Over the last generation in Australia, the general level of public interest in historic buildings, places and sites has increased remarkably. Since the 1950s and 1960s, when National Trusts were established in each of the Australian states, the growth of our obsession with the physical remains of history has been marked by an increasing professionalism and refinement of the theory of why and how these remains should be preserved.

I should mention some of the milestones which show the way we have come: The Commission of Inquiry into the National Estate(1), the establishment of the Australian Heritage Commission and its Register of the National Estate, the enactment of protective legislation in most of the states, and the formation of Australia ICOMOS, the Australian Committee of the International Council on Monuments and Sites. Australia ICOMOS, the principal organisation of professionals in the field of historic site conservation, held a pioneering conference in 1978(2) and has since produced the Burra Charter(3) and a number of important related documents(4).

The formation of the Heritage Panel of the Institution of Engineers, of course, shows that members of the Institution are awake to the importance of the physical evidence of our engineering past.

With the growing interest in historic site conservation, and the development and refinement of theory and practice in the field, government departments have begun to employ specialist staff and to use consultants such as conservation architects, historical archaeologists and historians. These specialists have influenced the treatment of historic sites, and have done much to improve understanding and concern for the cultural significance of sites, and the preservation of their authentic attributes.

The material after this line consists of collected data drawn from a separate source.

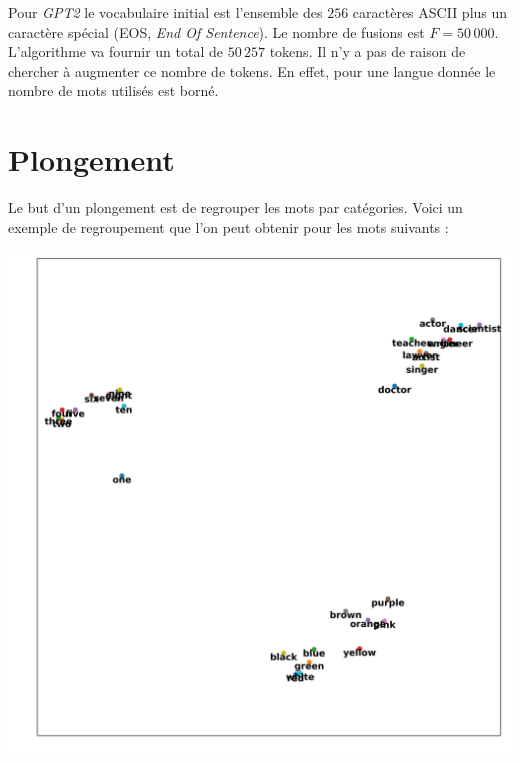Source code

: \documentclass[11pt,class=report,crop=false]{standalone}
\begin{document}
Pour \emph{GPT2} le vocabulaire initial est l'ensemble des $256$ caractères ASCII plus un caractère spécial (EOS, \emph{End Of Sentence}).
Le nombre de fusions est $F=50\,000$. L'algorithme va fournir un total de $50\,257$ tokens.
Il n'y a pas de raison de chercher à augmenter ce nombre de tokens. En effet, pour une langue donnée le nombre de mots utilisés est borné.




\section{Plongement}

Le but d'un plongement est de regrouper les mots par catégories.
Voici un exemple de regroupement que l'on peut obtenir pour les mots suivants :



\begin{center}
	\includegraphics[scale=\myscale,scale=0.3]{figures/projection-pca-0.png}
\end{center}
\end{document}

It is concern for the preservation of the authentic physical fabric of historic sites that distinguishes serious professional work, like the St Helena Project, from popular 'Disneyland' entertainments and fantasies.

The conservation process

Historic places are like documents in which we can read about the past. They have significance to present and future generations because they exemplify both the great achievements and the ordinary life of the past. The evidence contained in the physical fabric of these places requires care to prevent its loss or distortion. A century of experience in Europe has shown how vulnerable this kind of evidence is to distortion through inappropriate 'restoration'. The safeguard against loss of evidence, whether it be caused by natural deterioration or by inept interference, is the application of a rigorous conservation process.

The accepted conservation process is most lucidly set out in the Burra Charter and its supporting Guidelines, and the practical application of the initial parts of the process has been amplified by Dr James Kerr.(5) The Burra Charter defines six processes — 'conservation', 'maintenance', 'preservation', 'restoration', 'reconstruction' and 'adaptation', and offers guidance on which of these are appropriate in particular circumstances.

More importantly, perhaps, the Charter promotes an orderly process of investigation, assessment, analysis, synthesis and recording, which is the essential mechanism for protecting the value of the site under consideration. It also points out the need for this work to be done by people with a wide range of skills and experience, using appropriate methods and materials.

St Helena Island

As Warren Oxnam's companion paper has discussed, St Helena Island contains a good range of authentic fabric, even though the site might at first appear to be just a collection of small ruined stone buildings. When St Helena was gazetted a National Park in 1979, it showed the evidence of recent small-scale tourist activity overlaid on the remains of sporadic farming, in turn overlaid on the remains of the penal establishment which had been partly demolished in the 1930s.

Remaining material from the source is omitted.